1! I’m not sure I even hear the last number before I launch into my husband’s awaiting arms. Our lips lock. Our arms squeeze. “We did it!” I cry as I let the tears fall (that’s what waterproof make-up is for).
“It’s over.” He says. “Finally.”
The relief cascades from head to toe like a blanket pulled from my sweating, suffocating body. I could breathe again. Understanding sweeps through me too, like wind taking up the sails of thought. There were moments I thought I wouldn’t make it, but now, in the infancy of 2017 I can see the vast expanse of the past year not as one of hardship, but as one of learning.
This year there will be no grandiose resolutions. I don’t want a new me, this year taught me that I’m not so bad. I can withstand. I can overcome. I can grow. I’m not trying to reinvent myself from scratch. I want a better me that is still me. Instead I will focus on what I’ve learned, and work to make those lessons matter. I will focus on not wasting the pain and suffering that comes with growing up. I won’t proclaim this will be the best year ever, because the truth is, there’s no way to control the time. The only thing we can ever control is our relationship to that time, and this year the intention I’m setting is to love, act from the heart, and fight for my voice.
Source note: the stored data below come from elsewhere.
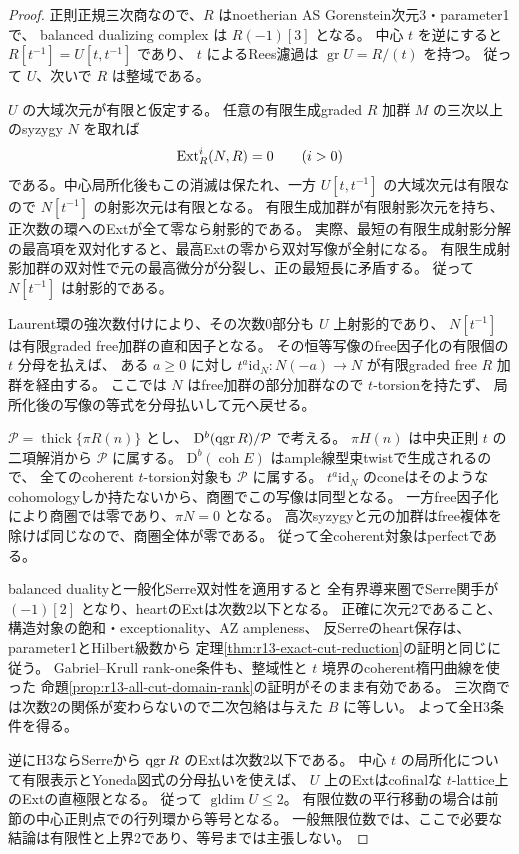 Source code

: \begin{proof}
正則正規三次商なので、$R$ はnoetherian AS Gorenstein次元3・parameter1で、
balanced dualizing complex は $R(-1)[3]$ となる。
中心 $t$ を逆にすると $R[t^{-1}]=U[t,t^{-1}]$ であり、
$t$ によるRees濾過は $\operatorname{gr}U=R/(t)$ を持つ。
従って $U$、次いで $R$ は整域である。

$U$ の大域次元が有限と仮定する。
任意の有限生成graded $R$ 加群 $M$ の三次以上のsyzygy $N$ を取れば
\[
 \operatorname{Ext}_R^i(N,R)=0\qquad(i>0)
\]
である。中心局所化後もこの消滅は保たれ、一方
$U[t,t^{-1}]$ の大域次元は有限なので $N[t^{-1}]$ の射影次元は有限となる。
有限生成加群が有限射影次元を持ち、正次数の環へのExtが全て零なら射影的である。
実際、最短の有限生成射影分解の最高項を双対化すると、最高Extの零から双対写像が全射になる。
有限生成射影加群の双対性で元の最高微分が分裂し、正の最短長に矛盾する。
従って $N[t^{-1}]$ は射影的である。

Laurent環の強次数付けにより、その次数0部分も $U$ 上射影的であり、
$N[t^{-1}]$ は有限graded free加群の直和因子となる。
その恒等写像のfree因子化の有限個の $t$ 分母を払えば、
ある $a\ge0$ に対し $t^a\mathrm{id}_N:N(-a)\to N$ が有限graded free $R$ 加群を経由する。
ここでは $N$ はfree加群の部分加群なので $t$-torsionを持たず、
局所化後の写像の等式を分母払いして元へ戻せる。

$\mathcal P=\operatorname{thick}\{\pi R(n)\}$ とし、
$\mathrm D^b(\operatorname{qgr} R)/\mathcal P$ で考える。
$\pi H(n)$ は中央正則 $t$ の二項解消から $\mathcal P$ に属する。
$\mathrm D^b(\operatorname{coh}E)$ はample線型束twistで生成されるので、
全てのcoherent $t$-torsion対象も $\mathcal P$ に属する。
$t^a\mathrm{id}_N$ のconeはそのようなcohomologyしか持たないから、商圏でこの写像は同型となる。
一方free因子化により商圏では零であり、$\pi N=0$ となる。
高次syzygyと元の加群はfree複体を除けば同じなので、商圏全体が零である。
従って全coherent対象はperfectである。

balanced dualityと一般化Serre双対性\cite{YZ,ChenCut}を適用すると
全有界導来圏でSerre関手が $(-1)[2]$ となり、heartのExtは次数2以下となる。
正確に次元2であること、構造対象の飽和・exceptionality、AZ ampleness、
反Serreのheart保存は、parameter1とHilbert級数から
定理\ref{thm:r13-exact-cut-reduction}の証明と同じに従う。
Gabriel--Krull rank-one条件も、整域性と $t$ 境界のcoherent楕円曲線を使った
命題\ref{prop:r13-all-cut-domain-rank}の証明がそのまま有効である。
三次商では次数2の関係が変わらないので二次包絡は与えた $B$ に等しい。
よって全H3条件を得る。

逆にH3ならSerreから $\operatorname{qgr} R$ のExtは次数2以下である。
中心 $t$ の局所化について有限表示とYoneda図式の分母払いを使えば、
$U$ 上のExtはcofinalな $t$-lattice上のExtの直極限となる。
従って $\operatorname{gldim}U\le2$。
有限位数の平行移動の場合は前節の中心正則点での行列環から等号となる。
一般無限位数では、ここで必要な結論は有限性と上界2であり、等号までは主張しない。
\end{proof}

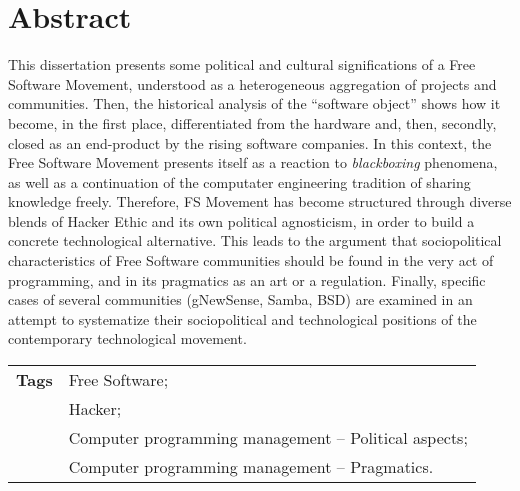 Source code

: \chapter*{Abstract}	

This dissertation presents some political and cultural significations of a Free Software Movement, understood as a heterogeneous aggregation of projects and communities. Then, the historical analysis of the “software object” shows how it become, in the first place, differentiated from the hardware and, then, secondly, closed as an end-product by the rising software companies. In this context, the Free Software Movement presents itself as a reaction to \emph{blackboxing} phenomena, as well as a continuation of the computater engineering tradition of sharing knowledge freely. Therefore, FS Movement has become structured through diverse blends of Hacker Ethic and its own political agnosticism, in order to build a concrete technological alternative. This leads to the argument  that sociopolitical characteristics of Free Software communities should be found in the very act of programming, and in its pragmatics as an art or a regulation. Finally, specific cases of several communities (gNewSense, Samba, BSD) are examined in an attempt to systematize their sociopolitical and technological positions of the contemporary technological movement.

\vspace{2cm}

\begin{tabular}{ll}
\textbf{Tags} & Free Software;\\
& Hacker;\\
& Computer programming management – Political aspects;\\
& Computer programming management – Pragmatics.\\
\end{tabular}


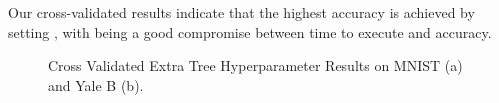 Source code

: Our cross-validated results indicate that the highest accuracy is achieved by setting , with  being a good compromise between time to execute and accuracy.
%
\begin{figure}[H]
    \centering
    \caption{Cross Validated Extra Tree Hyperparameter Results on MNIST (a) and Yale B (b).}
\end{figure} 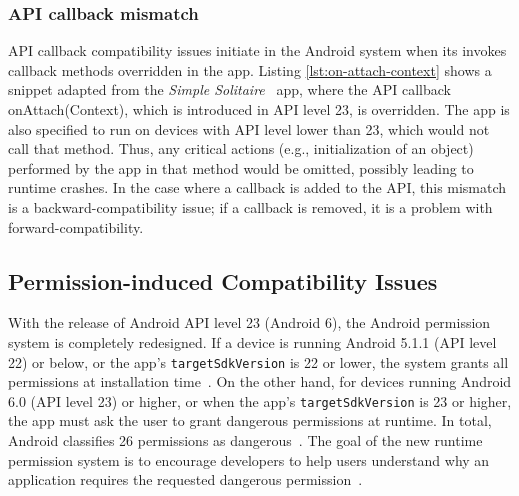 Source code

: \begin{figure}%
    \lstset{language=Java}
    \vspace{-0.7cm}       
     
\end{figure}


\subsubsection{API callback mismatch}

API callback compatibility issues initiate in the Android system when its invokes callback methods overridden in the app.  Listing \ref{lst:on-attach-context} shows a snippet adapted from the \emph{Simple Solitaire}~\cite{simplesolitaire} app, where the API callback \textsf{onAttach(Context)}, which is introduced in API level 23, is overridden. The app is also specified to run on devices with API level lower than 23, which would not call that method. Thus, any critical actions (e.g., initialization of
an object) performed by the app in that method would be omitted, possibly
leading to runtime crashes. In the case where a callback is added to the API, this mismatch is a backward-compatibility issue; if a callback is removed, it is a problem with forward-compatibility.

\subsection{Permission-induced Compatibility Issues} \label{sec-background:prm}

With the release of Android API level 23 (Android 6), the
Android permission system is completely redesigned.  If a
device is running Android 5.1.1 (API level 22) or below, or
the app's {\tt targetSdkVersion} is 22 or lower, the system
grants all permissions at installation
time~\cite{permissiongroups}. On the other hand, for devices
running Android 6.0 (API level 23) or higher, or when the
app's {\tt targetSdkVersion} is 23 or higher, the app must
ask the user to grant dangerous permissions at runtime.  In
total, Android classifies 26 permissions as
dangerous~\cite{dangerousAPI}.  The goal of the new runtime
permission system is to encourage developers to help users
understand why an application requires the requested
dangerous permission~\cite{runtimepermissions}. 

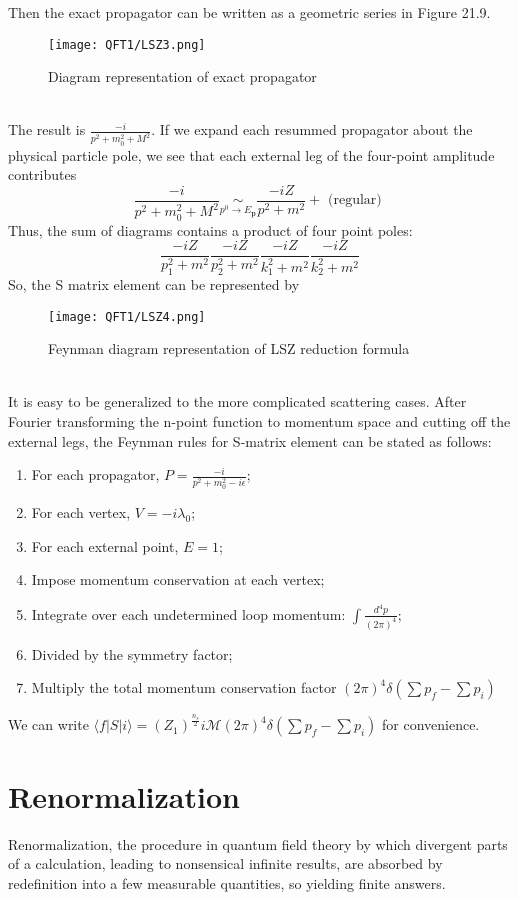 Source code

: \noindent
Then the exact propagator can be written as a geometric series in
Figure 21.9.
\begin{figure}[!h]
\centering
\texttt{[image: QFT1/LSZ3.png]}
\caption{Diagram representation of exact propagator}
\end{figure}\\
The result is $\frac{-i}{p^2 + m_0^2 + M^2}$. If we expand each resummed propagator about the physical particle pole, we see that each external leg of the four-point amplitude contributes
\[\frac{-i}{p^2 + m_0^2 + M^2} \underset{p^0 \to E_{\bm{p}}}{\sim} \frac{-iZ}{p^2+m^2} + \mbox{ (regular) }\]
Thus, the sum of diagrams contains a product of four point poles:
\[\frac{-iZ}{p_1^2 + m^2} \frac{-iZ}{p_2^2 + m^2} \frac{-iZ}{k_1^2 + m^2} \frac{-iZ}{k_2^2 + m^2}\]
So, the S matrix element can be represented by 
\begin{figure}[!h]
\centering
\texttt{[image: QFT1/LSZ4.png]}
\caption{Feynman diagram representation of LSZ reduction formula}
\end{figure}\\
It is easy to be generalized to the more complicated scattering cases. After Fourier transforming the n-point function to momentum space and cutting off the external legs, the Feynman rules for S-matrix element can be stated as follows:
\begin{enumerate}
\item For each propagator, $P = \frac{-i}{p^2 + m_0^2 -i\epsilon}$;
\item For each vertex, $V = -i\lambda_0$;
\item For each external point, $E=1$;
\item Impose momentum conservation at each vertex;
\item Integrate over each undetermined loop momentum: $\int \frac{d^4p}{(2\pi)^4}$;
\item Divided by the symmetry factor;
\item Multiply the total momentum conservation factor $(2\pi)^4 \delta(\sum p_f - \sum p_i)$ 
\end{enumerate}
We can write $\langle f | S | i \rangle = (Z_1)^{\frac{n_s}{2}} i \mathcal{M} (2\pi)^4 \delta(\sum p_f - \sum p_i)$ for convenience.

\section{Renormalization}
\noindent
Renormalization, the procedure in quantum field theory by which divergent parts of a calculation, leading to nonsensical infinite results, are absorbed by redefinition into a few measurable quantities, so yielding finite answers.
This year I won’t let failure derail me. I will let it educate me.
I won’t let sadness turn me to ice. I will honor it.
I will make the commitment to respect my life, and to ensure my actions do too.
Most of all, I won’t do it alone anymore. I will spend more faith and time in my family. I will share my love with my friends. I will serve my readers with my gifts.
How about you? What will you do differently with your 2017?